For Louis Erard, the goal is always the same: to make the delights and deliriums so exclusive to métiers d’art of high-end watchmaking accessible. And not only in terms of price, but culture, with an irrefutably contemporary spirit. The checkerboard expresses the spirit of the times: aesthetic, playful and eye-catching, with a trompe-l'oeil pattern that protrudes and hollows out under the light.
Louis Erard has borrowed the motif once before, in a series of 99 watches dedicated to hand guilloché. On this marquetry dial, the challenge is intensified. Bastien Chevalier himself — one of the few, if not only, Swiss experts in this art — recognises that taking up such a challenge is pure madness: “Geometric design is the hardest thing to do. You have to be totally precise. The pattern won’t permit any error — the slightest deviation is visible.”
Each facet is cut into the wood by hand with a saw. Each colour is in a different wood: three shades of blue-tinted tulip tree, and grey-tinted willow burl, cut in the direction of the grain. The cut must be of surgical precision to a tenth of a millimetre, if the pieces are to be assembled without the slightest gap appearing in this surgical-level jigsaw. Bastien Chevalier has developed his own technique to achieve this remarkable feat: conscious breathing, in the style of yoga masters.

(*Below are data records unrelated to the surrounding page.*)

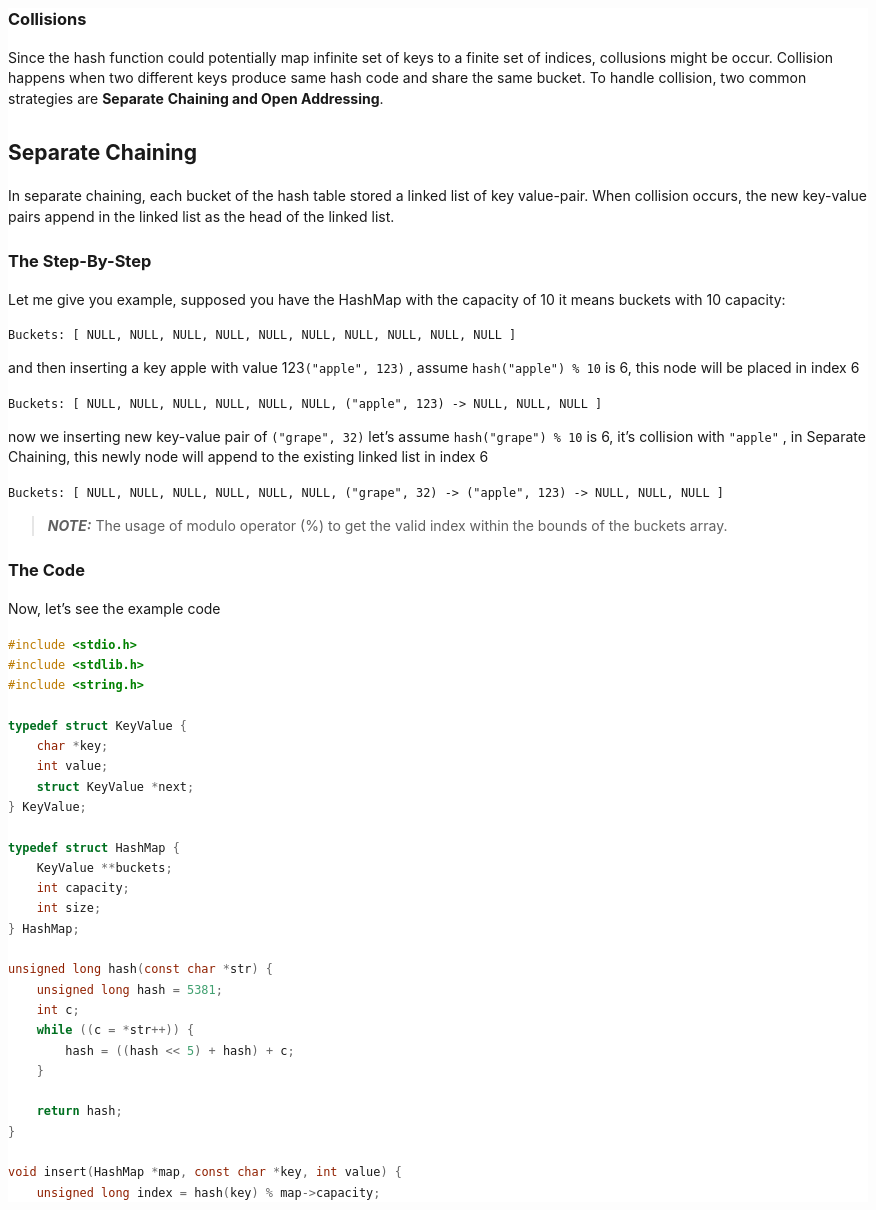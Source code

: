 ### Collisions

Since the hash function could potentially map infinite set of keys to a finite set of indices, collusions might be occur. Collision happens when two different keys produce same hash code and share the same bucket. To handle collision, two common strategies are **Separate** **Chaining and Open Addressing**.

## Separate Chaining

In separate chaining, each bucket of the hash table stored a linked list of key value-pair. When collision occurs, the new key-value pairs append in the linked list as the head of the linked list.

### The Step-By-Step

Let me give you example, supposed you have the HashMap with the capacity of 10 it means buckets with 10 capacity:

`Buckets: [ NULL, NULL, NULL, NULL, NULL, NULL, NULL, NULL, NULL, NULL ]`

and then inserting a key apple with value 123`("apple", 123)` , assume `hash("apple") % 10`  is 6, this node will be placed in index 6

`Buckets: [ NULL, NULL, NULL, NULL, NULL, NULL, ("apple", 123) -> NULL, NULL, NULL ]`

now we inserting new key-value pair of `("grape", 32)` let’s assume `hash("grape") % 10` is 6, it’s collision with `"apple"` , in Separate Chaining, this newly node will append to the existing linked list in index 6

`Buckets: [ NULL, NULL, NULL, NULL, NULL, NULL, ("grape", 32) -> ("apple", 123) -> NULL, NULL, NULL ]`

> **_NOTE:_**  The usage of modulo operator (%) to get the valid index within the bounds of the buckets array.

### The Code

Now, let’s see the example code

```c
#include <stdio.h>
#include <stdlib.h>
#include <string.h>

typedef struct KeyValue {
    char *key;
    int value;
    struct KeyValue *next;
} KeyValue;

typedef struct HashMap {
    KeyValue **buckets;
    int capacity;
    int size;
} HashMap;

unsigned long hash(const char *str) {
    unsigned long hash = 5381;
    int c;
    while ((c = *str++)) {
        hash = ((hash << 5) + hash) + c;
    }

    return hash;
}

void insert(HashMap *map, const char *key, int value) {
    unsigned long index = hash(key) % map->capacity;
```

The dial incorporates more than 70 elements. The series is made up of 99 pieces. The patience required of this work is extreme, and the production time exceeds the normal budgetary limits for a dial at this price.
Once cut, the tiny pieces are meticulously sorted and deposited with the tip of a scalpel under a binocular microscope, then fixed on the first mount. The assembly is then glued on the appropriate side. The back is prepared so that it can be attached to the dial’s metal base, and then the outward face is delicately taken again to be sanded to the correct thickness: it’s almost imperceptible, a few hairs’ breadth. Each step is decisive; there’s no going back. Time passes. The first dial is complete... 98 to go.
In this highly exclusive model, Louis Erard brings a rare craft to the fore — a craft that business logic would normally reserve for discerning collectors — and combines it with fine watchmaking. A modern case with precise shapes in polished steel, 42 millimetres in diameter, with domed sapphire crystal, water-resistant to 50 metres and bearing the signature fir tree crown. The blue grained calf leather strap features tone-on-tone attachment points, Louis Erard blue lining and a pin buckle. The movement is an automatic Sellita SW261-1 with hour and minute function, visible from the open caseback.